Collected data entries ->

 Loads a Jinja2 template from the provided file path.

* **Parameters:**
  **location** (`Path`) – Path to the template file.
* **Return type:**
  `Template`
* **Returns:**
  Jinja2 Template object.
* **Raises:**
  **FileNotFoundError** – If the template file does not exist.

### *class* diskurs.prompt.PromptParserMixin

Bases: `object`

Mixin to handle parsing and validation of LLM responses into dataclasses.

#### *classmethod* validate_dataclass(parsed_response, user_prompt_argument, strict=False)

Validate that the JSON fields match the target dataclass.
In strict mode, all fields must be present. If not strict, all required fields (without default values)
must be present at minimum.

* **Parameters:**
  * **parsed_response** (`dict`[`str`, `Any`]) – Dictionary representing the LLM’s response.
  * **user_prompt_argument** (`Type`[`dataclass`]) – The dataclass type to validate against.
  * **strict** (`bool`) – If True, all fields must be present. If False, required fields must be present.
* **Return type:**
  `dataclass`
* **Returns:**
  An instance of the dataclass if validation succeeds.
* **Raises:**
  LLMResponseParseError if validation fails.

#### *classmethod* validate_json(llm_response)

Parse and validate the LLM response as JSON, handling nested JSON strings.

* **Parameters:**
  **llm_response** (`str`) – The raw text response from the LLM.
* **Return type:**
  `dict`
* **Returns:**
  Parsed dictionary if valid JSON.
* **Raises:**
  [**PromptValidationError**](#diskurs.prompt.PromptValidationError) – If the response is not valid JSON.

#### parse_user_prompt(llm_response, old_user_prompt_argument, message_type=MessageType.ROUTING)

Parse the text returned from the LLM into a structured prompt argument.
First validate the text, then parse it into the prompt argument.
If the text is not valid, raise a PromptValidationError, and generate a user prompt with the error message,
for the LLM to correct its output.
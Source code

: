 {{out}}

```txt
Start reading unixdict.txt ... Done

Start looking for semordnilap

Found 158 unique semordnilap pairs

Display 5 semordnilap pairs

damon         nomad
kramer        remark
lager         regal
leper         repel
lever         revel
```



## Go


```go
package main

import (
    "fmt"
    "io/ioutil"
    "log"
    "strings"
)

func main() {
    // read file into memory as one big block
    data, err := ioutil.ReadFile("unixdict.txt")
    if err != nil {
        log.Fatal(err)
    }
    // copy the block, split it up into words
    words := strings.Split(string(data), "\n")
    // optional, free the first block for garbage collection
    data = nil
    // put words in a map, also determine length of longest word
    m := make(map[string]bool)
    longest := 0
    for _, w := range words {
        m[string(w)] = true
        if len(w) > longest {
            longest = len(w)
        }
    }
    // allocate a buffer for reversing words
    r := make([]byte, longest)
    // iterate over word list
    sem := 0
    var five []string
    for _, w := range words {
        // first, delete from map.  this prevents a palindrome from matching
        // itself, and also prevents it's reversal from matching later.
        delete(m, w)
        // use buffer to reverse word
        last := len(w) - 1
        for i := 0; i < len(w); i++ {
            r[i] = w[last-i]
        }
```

TASK REQUIREMENTS -> Repeat the data in full, exactly as supplied.

TASK RESULT ->
 Loads a Jinja2 template from the provided file path.

* **Parameters:**
  **location** (`Path`) – Path to the template file.
* **Return type:**
  `Template`
* **Returns:**
  Jinja2 Template object.
* **Raises:**
  **FileNotFoundError** – If the template file does not exist.

### *class* diskurs.prompt.PromptParserMixin

Bases: `object`

Mixin to handle parsing and validation of LLM responses into dataclasses.

#### *classmethod* validate_dataclass(parsed_response, user_prompt_argument, strict=False)

Validate that the JSON fields match the target dataclass.
In strict mode, all fields must be present. If not strict, all required fields (without default values)
must be present at minimum.

* **Parameters:**
  * **parsed_response** (`dict`[`str`, `Any`]) – Dictionary representing the LLM’s response.
  * **user_prompt_argument** (`Type`[`dataclass`]) – The dataclass type to validate against.
  * **strict** (`bool`) – If True, all fields must be present. If False, required fields must be present.
* **Return type:**
  `dataclass`
* **Returns:**
  An instance of the dataclass if validation succeeds.
* **Raises:**
  LLMResponseParseError if validation fails.

#### *classmethod* validate_json(llm_response)

Parse and validate the LLM response as JSON, handling nested JSON strings.

* **Parameters:**
  **llm_response** (`str`) – The raw text response from the LLM.
* **Return type:**
  `dict`
* **Returns:**
  Parsed dictionary if valid JSON.
* **Raises:**
  [**PromptValidationError**](#diskurs.prompt.PromptValidationError) – If the response is not valid JSON.

#### parse_user_prompt(llm_response, old_user_prompt_argument, message_type=MessageType.ROUTING)

Parse the text returned from the LLM into a structured prompt argument.
First validate the text, then parse it into the prompt argument.
If the text is not valid, raise a PromptValidationError, and generate a user prompt with the error message,
for the LLM to correct its output.
Source code

: {{out}}

```txt
Start reading unixdict.txt ... Done

Start looking for semordnilap

Found 158 unique semordnilap pairs

Display 5 semordnilap pairs

damon         nomad
kramer        remark
lager         regal
leper         repel
lever         revel
```



## Go


```go
package main

import (
    "fmt"
    "io/ioutil"
    "log"
    "strings"
)

func main() {
    // read file into memory as one big block
    data, err := ioutil.ReadFile("unixdict.txt")
    if err != nil {
        log.Fatal(err)
    }
    // copy the block, split it up into words
    words := strings.Split(string(data), "\n")
    // optional, free the first block for garbage collection
    data = nil
    // put words in a map, also determine length of longest word
    m := make(map[string]bool)
    longest := 0
    for _, w := range words {
        m[string(w)] = true
        if len(w) > longest {
            longest = len(w)
        }
    }
    // allocate a buffer for reversing words
    r := make([]byte, longest)
    // iterate over word list
    sem := 0
    var five []string
    for _, w := range words {
        // first, delete from map.  this prevents a palindrome from matching
        // itself, and also prevents it's reversal from matching later.
        delete(m, w)
        // use buffer to reverse word
        last := len(w) - 1
        for i := 0; i < len(w); i++ {
            r[i] = w[last-i]
        }
```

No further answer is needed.